The world is becoming more and more homogenous. People are increasingly eating and drinking the same things, obsessing over the same overpriced device from Apple and wearing the same branded clothing and watches. The pro-globalisation folk will tell you this homogenisation will lead to increased peace. Now, I'm all for peace; indeed, I would say I was a big fan of peace, but it's all a bit boring, isn't it?

This week we celebrate independent watchmakers, those plucky underdogs fighting against the big brands and their big advertising budgets. And they don't get more plucky than MB&F, a collective of like-minded souls committed to making the watch world infinitely less dull and uniform with watches such as the HM5 On The Road Again (below left). Concep-tualised by MB&F founder Maximilian Busser and designed by celebrated watchmaker Eric Giroud, the HM5 is inspired by the supercars of the 1970s, as evidenced by the slats that cover much of the zirconium body, evoking the back of a Lamborghini Miura. The dial is more of an instrument panel with jump hours. Although the watch looks simple, "under the hood" MB&F has created a complex movement - designed by Chronode - that gives 42 hours of power and has a curious battle-axe rotor, which can be seen through the transparent caseback. The MB&F HM5 On The Road Again is priced at HK$500,000 and limited to 66 pieces.

Also fighting the good fight against dull watches are the Baumgartner brothers (Felix - not to be confused with the skydiver - and Thomas) and Martin Frei, who together form Urwerk, a brand that combines cutting-edge technology with futurism, industrial chic and an H.R. Giger Alien aesthetic. Urwerk's UR-210 (below right) is another triumph of inventive thinking, with a new complication, the Winding Efficiency Indicator, linked to the power reserve and displaying how much kinetic power you have pumped into the automatic movement. Simply put, this complication is designed to make you up your movements to keep the watch ticking, making it perhaps the most expensive exercise tool ever created. The 43mm case is made of titanium and steel, giving it a nice robustness, and the 3-D dial design contains all the usual Urwerk madness of retrograde, satellite minutes and hours. The Urwerk UR-210 is priced at HK$1.2 million.
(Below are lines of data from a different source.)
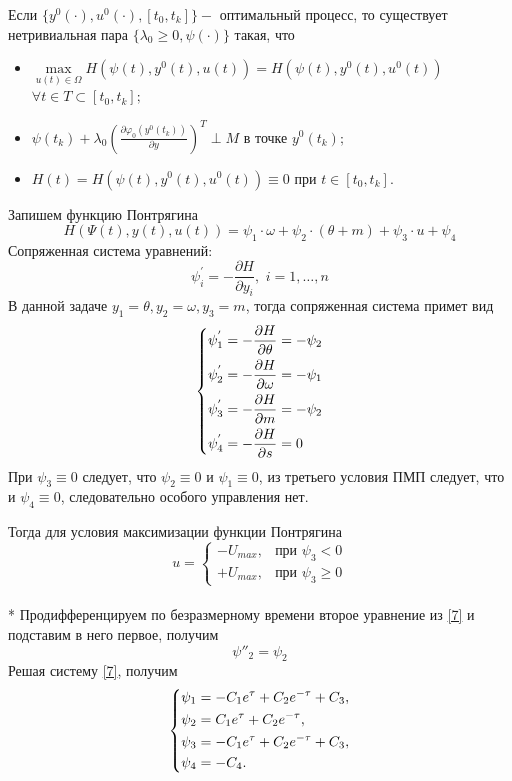 \documentclass[a4paper,14pt]{article}
\theoremstyle{plain} %
\theoremstyle{definition} %
\theoremstyle{remark} %
\begin{document}
{Если $\{y^0(\cdot),u^0(\cdot),[t_0,t_k]\} - $ оптимальный процесс, то существует нетривиальная пара $\{\lambda_0\geq0,\psi(\cdot)\}$
такая, что
\begin{itemize}
    \item $ \mathop {\max }\limits_{u(t) \in \Omega}  H(\psi(t),y^0(t),u(t))=H(\psi(t),y^0(t),u^0(t))$
          $\forall t \in T \subset [t_0,t_k];$
    \item $\psi(t_k)+\lambda_0(\frac{\partial \varphi_0(y^0(t_k))}{\partial y})^T \perp M \text{ в точке } y^0(t_k);$
    \item $H(t)=H(\psi(t),y^0(t),u^0(t))\equiv0 \text{ при } t \in [t_0,t_k].$
\end{itemize}
Запишем функцию Понтрягина
\[
    H(\Psi(t),y(t),u(t))=\psi_1\cdot\omega+\psi_2\cdot(\theta+m)+\psi_3\cdot u+\psi_4
\]
Сопряженная система уравнений:
\[
    \psi^{'}_i  =  - \frac{{\partial H}}{{\partial y_i }},\,\,i = 1, \ldots ,n
\]
В данной задаче $y_1 = \theta, y_2 = \omega, y_3=m$, тогда сопряженная система примет вид
\begin{equation} \label{7}
    \left\{ {\begin{aligned}
                 & \psi^{'}_1=  - \frac{{\partial H}}{{\partial \theta}} = - \psi_2\hfill  \\
                 & \psi^{'}_2=  - \frac{{\partial H}}{{\partial \omega }} = - \psi_1\hfill \\
                 & \psi^{'}_3=  - \frac{{\partial H}}{{\partial m }} = - \psi_2 \hfill     \\
                 & \psi^{'}_4=- \frac{{\partial H}}{{\partial s }}= 0 \hfill               \\
            \end{aligned}} \right.
\end{equation}
При $\psi_3\equiv0$ следует, что $\psi_2\equiv0$ и $\psi_1\equiv0$, из третьего условия ПМП следует, что и $\psi_4\equiv0$, следовательно особого управления нет.

Тогда для условия максимизации функции Понтрягина
\[
    u=
    \begin{cases}
        -U_{max}, & \text{при $\psi_3<0$}    \\
        +U_{max}, & \text{при $\psi_3\geq0$}
    \end{cases}
\]\\*
Продифференцируем по безразмерному времени второе уравнение из \eqref{7} и подставим в него первое, получим
\[
    \psi{''}_2=\psi_2
\]
Решая систему \eqref{7}, получим
\begin{equation}\label{psisystem}
    \left\{ {\begin{aligned}
                 & \psi_1 = -C_1e^\tau+C_2e^{-\tau}+C_3, \hfill  \\
                 & \psi_2 = C_1e^\tau+C_2e^{-\tau} , \hfill      \\
                 & \psi_3 = -C_1e^\tau+C_2e^{-\tau}+C_3 , \hfill \\
                 & \psi_4 = -C_4 . \hfill                        \\
            \end{aligned}} \right.
\end{equation}

}
\end{document}
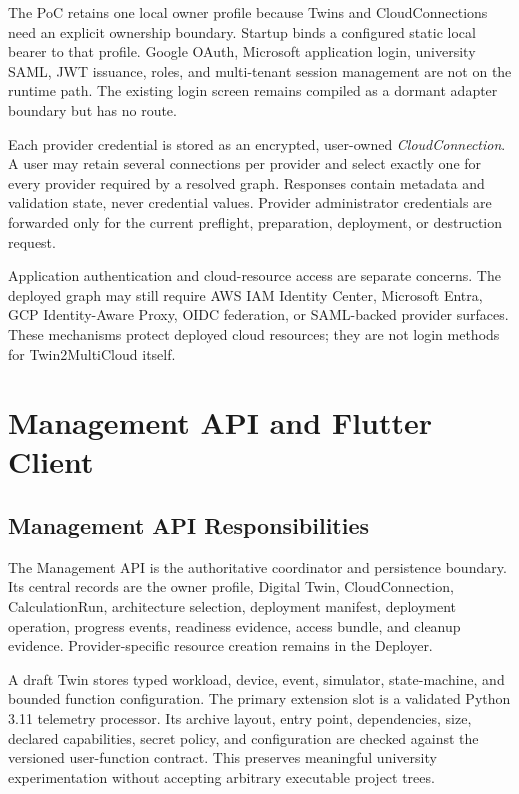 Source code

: The PoC retains one local owner profile because Twins and CloudConnections
need an explicit ownership boundary. Startup binds a configured static local
bearer to that profile. Google OAuth, Microsoft application login, university
SAML, JWT issuance, roles, and multi-tenant session management are not on the
runtime path. The existing login screen remains compiled as a dormant adapter
boundary but has no route.

Each provider credential is stored as an encrypted, user-owned
\emph{CloudConnection}. A user may retain several connections per provider and
select exactly one for every provider required by a resolved graph. Responses
contain metadata and validation state, never credential values. Provider
administrator credentials are forwarded only for the current preflight,
preparation, deployment, or destruction request.

Application authentication and cloud-resource access are separate concerns.
The deployed graph may still require AWS IAM Identity Center, Microsoft Entra,
GCP Identity-Aware Proxy, OIDC federation, or SAML-backed provider surfaces.
These mechanisms protect deployed cloud resources; they are not login methods
for Twin2MultiCloud itself.

\section{Management API and Flutter Client}
\label{sec:orchestrator}

\subsection{Management API Responsibilities}
\label{sec:management-api}

The Management API is the authoritative coordinator and persistence boundary.
Its central records are the owner profile, Digital Twin, CloudConnection,
CalculationRun, architecture selection, deployment manifest, deployment
operation, progress events, readiness evidence, access bundle, and cleanup
evidence. Provider-specific resource creation remains in the Deployer.

A draft Twin stores typed workload, device, event, simulator, state-machine,
and bounded function configuration. The primary extension slot is a validated
Python 3.11 telemetry processor. Its archive layout, entry point, dependencies,
size, declared capabilities, secret policy, and configuration are checked
against the versioned user-function contract. This preserves meaningful
university experimentation without accepting arbitrary executable project
trees.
Finally, we have Gronefeld of the Netherlands, another firm fronted by siblings. Bart and Tim Gronefeld cut their teeth in fine watchmaking at Audemars Piguet (Renaud et Papi). For their eponymous brand, the brothers have created quite a stir with the One Hertz Techniek, which has an independent "dead seconds" complication for increased accuracy. This complication died out with the advent of quartz movements, but Gronefeld has revitalised it with a modern twist and extra helpings of complexity that are sure to please watch fanatics and physics students alike. The design of the watch is arresting, with the open-worked dial giving a full view of the watchmaking craft. The 43mm case comes in grade 5 titanium and the watch comes with an alligator leather strap. The dial face is a rash of subdials: independent dead seconds at the seven o'clock position; hours and minutes at the two o'clock position; a power reserve indicator at the 12 o'clock position; and a winding setting indicator at the three o'clock position. The Gronefeld One Hertz Techniek is limited to 30 pieces in either a natural finish (HK$549,000) or black DLC-coated Nocturne version (above; HK$583,000).